── Supplied records

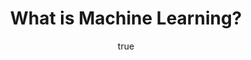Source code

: ---
abstract: ''
author:
- family: Lawrence
  given: Neil D.
  gscholar: r3SJcvoAAAAJ
  institute: University of Sheffield
  twitter: lawrennd
  url: http://inverseprobability.com
categories:
- Lawrence-mlssFour12
day: '15'
errata: []
extras: []
key: Lawrence-mlssFour12
layout: talk
linkpdf: ftp://ftp.dcs.shef.ac.uk/home/neil/mlss12_session4.pdf
month: 4
published: 2012-04-15
section: pre
title: What is Machine Learning?
venue: La Palma, Canary Islands
videolectures: mlss2012_lawrence_machine_learning
year: '2012'
youtube: 7xALxBJ8Wgs
---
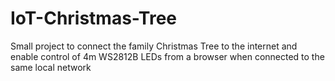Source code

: # IoT-Christmas-Tree
Small project to connect the family Christmas Tree to the internet and enable control of 4m WS2812B LEDs from a browser when connected to the same local network
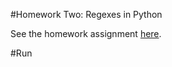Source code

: #Homework Two: Regexes in Python 

See the homework assignment <a href="http://cs.nyu.edu/courses/fall15/CSCI-UA.0480-006/homework3.html">here</a>.

#Run

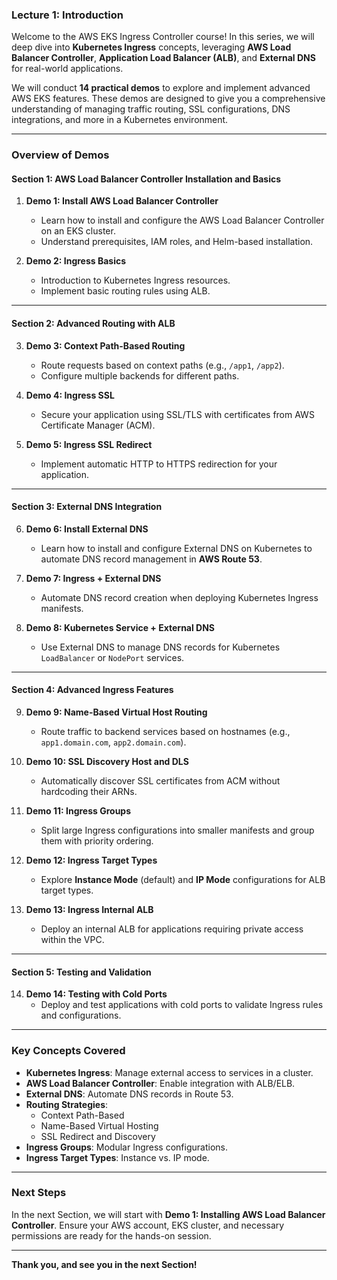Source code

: ### Lecture 1: Introduction

Welcome to the AWS EKS Ingress Controller course! In this series, we will deep dive into **Kubernetes Ingress** concepts, leveraging **AWS Load Balancer Controller**, **Application Load Balancer (ALB)**, and **External DNS** for real-world applications.

We will conduct **14 practical demos** to explore and implement advanced AWS EKS features. These demos are designed to give you a comprehensive understanding of managing traffic routing, SSL configurations, DNS integrations, and more in a Kubernetes environment.

---

### **Overview of Demos**

#### **Section 1: AWS Load Balancer Controller Installation and Basics**
1. **Demo 1: Install AWS Load Balancer Controller**
   - Learn how to install and configure the AWS Load Balancer Controller on an EKS cluster.
   - Understand prerequisites, IAM roles, and Helm-based installation.

2. **Demo 2: Ingress Basics**
   - Introduction to Kubernetes Ingress resources.
   - Implement basic routing rules using ALB.

---

#### **Section 2: Advanced Routing with ALB**
3. **Demo 3: Context Path-Based Routing**
   - Route requests based on context paths (e.g., `/app1`, `/app2`).
   - Configure multiple backends for different paths.

4. **Demo 4: Ingress SSL**
   - Secure your application using SSL/TLS with certificates from AWS Certificate Manager (ACM).

5. **Demo 5: Ingress SSL Redirect**
   - Implement automatic HTTP to HTTPS redirection for your application.

---

#### **Section 3: External DNS Integration**
6. **Demo 6: Install External DNS**
   - Learn how to install and configure External DNS on Kubernetes to automate DNS record management in **AWS Route 53**.

7. **Demo 7: Ingress + External DNS**
   - Automate DNS record creation when deploying Kubernetes Ingress manifests.

8. **Demo 8: Kubernetes Service + External DNS**
   - Use External DNS to manage DNS records for Kubernetes `LoadBalancer` or `NodePort` services.

---

#### **Section 4: Advanced Ingress Features**
9. **Demo 9: Name-Based Virtual Host Routing**
   - Route traffic to backend services based on hostnames (e.g., `app1.domain.com`, `app2.domain.com`).

10. **Demo 10: SSL Discovery Host and DLS**
    - Automatically discover SSL certificates from ACM without hardcoding their ARNs.

11. **Demo 11: Ingress Groups**
    - Split large Ingress configurations into smaller manifests and group them with priority ordering.

12. **Demo 12: Ingress Target Types**
    - Explore **Instance Mode** (default) and **IP Mode** configurations for ALB target types.

13. **Demo 13: Ingress Internal ALB**
    - Deploy an internal ALB for applications requiring private access within the VPC.

---

#### **Section 5: Testing and Validation**
14. **Demo 14: Testing with Cold Ports**
    - Deploy and test applications with cold ports to validate Ingress rules and configurations.

---

### **Key Concepts Covered**
- **Kubernetes Ingress**: Manage external access to services in a cluster.
- **AWS Load Balancer Controller**: Enable integration with ALB/ELB.
- **External DNS**: Automate DNS records in Route 53.
- **Routing Strategies**:
  - Context Path-Based
  - Name-Based Virtual Hosting
  - SSL Redirect and Discovery
- **Ingress Groups**: Modular Ingress configurations.
- **Ingress Target Types**: Instance vs. IP mode.

---

### **Next Steps**
In the next Section, we will start with **Demo 1: Installing AWS Load Balancer Controller**. Ensure your AWS account, EKS cluster, and necessary permissions are ready for the hands-on session.

---

**Thank you, and see you in the next Section!**
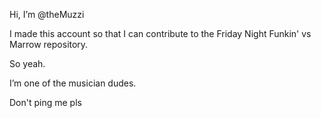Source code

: Hi, I’m @theMuzzi

I made this account so that I can contribute to the Friday Night Funkin' vs Marrow repository.

So yeah.

I’m one of the musician dudes.

Don't ping me pls

<!---
theMuzzi/theMuzzi is a ✨ special ✨ repository because its `README.md` (this file) appears on your GitHub profile.
You can click the Preview link to take a look at your changes.
--->
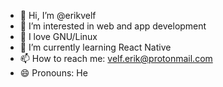 - 👋 Hi, I’m @erikvelf
- 👀 I’m interested in web and app development
- 🐧 I love GNU/Linux
- 🌱 I’m currently learning React Native
- 📫 How to reach me: velf.erik@protonmail.com
- 😄 Pronouns: He

<!---
erikvelf/erikvelf is a ✨ special ✨ repository because its `README.md` (this file) appears on your GitHub profile.
You can click the Preview link to take a look at your changes.
--->
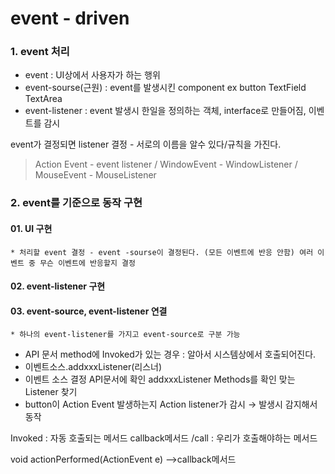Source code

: # event - driven
### 1. event 처리
* event : UI상에서 사용자가 하는 행위
* event-sourse(근원) : event를 발생시킨 component ex button TextField TextArea
* event-listener : event 발생시 한일을 정의하는 객체, interface로 만들어짐, 이벤트를 감시

event가 결정되면 listener 결정 - 서로의 이름을 알수 있다/규칙을 가진다.
> Action Event - event listener /
> WindowEvent - WindowListener /
> MouseEvent - MouseListener

### 2. event를 기준으로 동작 구현
#### 01. UI 구현 
    * 처리할 event 결정 - event -sourse이 결정된다. (모든 이벤트에 반응 안함) 여러 이벤트 중 무슨 이벤트에 반응할지 결정
#### 02. event-listener 구현
#### 03. event-source, event-listener 연결 
    * 하나의 event-listener를 가지고 event-source로 구분 가능

* API 문서 method에 Invoked가 있는 경우 : 알아서 시스템상에서 호출되어진다.
* 이벤트소스.addxxxListener(리스너)
* 이벤트 소스 결정 API문서에 확인 addxxxListener Methods를 확인 맞는 Listener 찾기
* button이 Action Event 발생하는지 Action listener가 감시 → 발생시 감지해서 동작

Invoked : 자동 호출되는 메서드 callback메서드
/call : 우리가 호출해야하는 메서드

void actionPerformed(ActionEvent e)
-->callback메서드
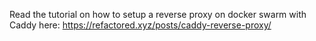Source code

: Read the tutorial on how to setup a reverse proxy on docker swarm with Caddy here: https://refactored.xyz/posts/caddy-reverse-proxy/
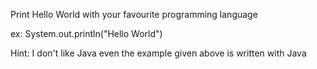 Print Hello World with your favourite programming language

ex: System.out.println("Hello World")

Hint: I don't like Java even the example given above is written with Java
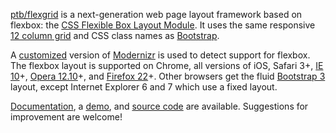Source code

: [ptb/flexgrid] is a next-generation web page layout framework based on flexbox: the [CSS Flexible Box Layout Module]. It uses the same responsive [12 column grid] and CSS class names as [Bootstrap].

[ptb/flexgrid]: https://github.com/ptb/flexgrid
[CSS Flexible Box Layout Module]: http://www.w3.org/TR/css3-flexbox/
[12 column grid]: http://getbootstrap.com/css/#grid
[Bootstrap]: http://getbootstrap.com/

A [customized] version of [Modernizr] is used to detect support for flexbox. The flexbox layout is supported on Chrome, all versions of iOS, Safari 3+, [IE 10]+, [Opera 12.10]+, and [Firefox 22]+. Other browsers get the fluid [Bootstrap 3] layout, except Internet Explorer 6 and 7 which use a fixed layout.

[customized]: http://modernizr.com/download/#-flexbox-flexboxlegacy-printshiv-cssclasses-domprefixes
[Modernizr]: http://modernizr.com/
[IE 10]: http://msdn.microsoft.com/library/ie/hh673531.aspx
[Opera 12.10]: http://my.opera.com/ODIN/blog/opera-12-10-is-out
[Firefox 22]: https://developer.mozilla.org/en-US/docs/Firefox_22_for_developers#CSS
[Bootstrap 3]: https://github.com/twitter/bootstrap/pull/6342

[Documentation], a [demo], and [source code] are available. Suggestions for improvement are welcome!

[Documentation]: http://ptb2.me/flexgrid/
[demo]: http://ptb.github.io/flexgrid/
[source code]: https://github.com/ptb/flexgrid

────

- _What you need to do_: Taking the line with "[Bootstrap 3]: https://github.com/twitter/bootstrap/pull/6342" as the first and the line with "[demo]: http://ptb.github.io/flexgrid/" as the last, retype that stretch of the data above exactly, with no other lines.

- _Your solution_:
[Bootstrap 3]: https://github.com/twitter/bootstrap/pull/6342

[Documentation], a [demo], and [source code] are available. Suggestions for improvement are welcome!

[Documentation]: http://ptb2.me/flexgrid/
[demo]: http://ptb.github.io/flexgrid/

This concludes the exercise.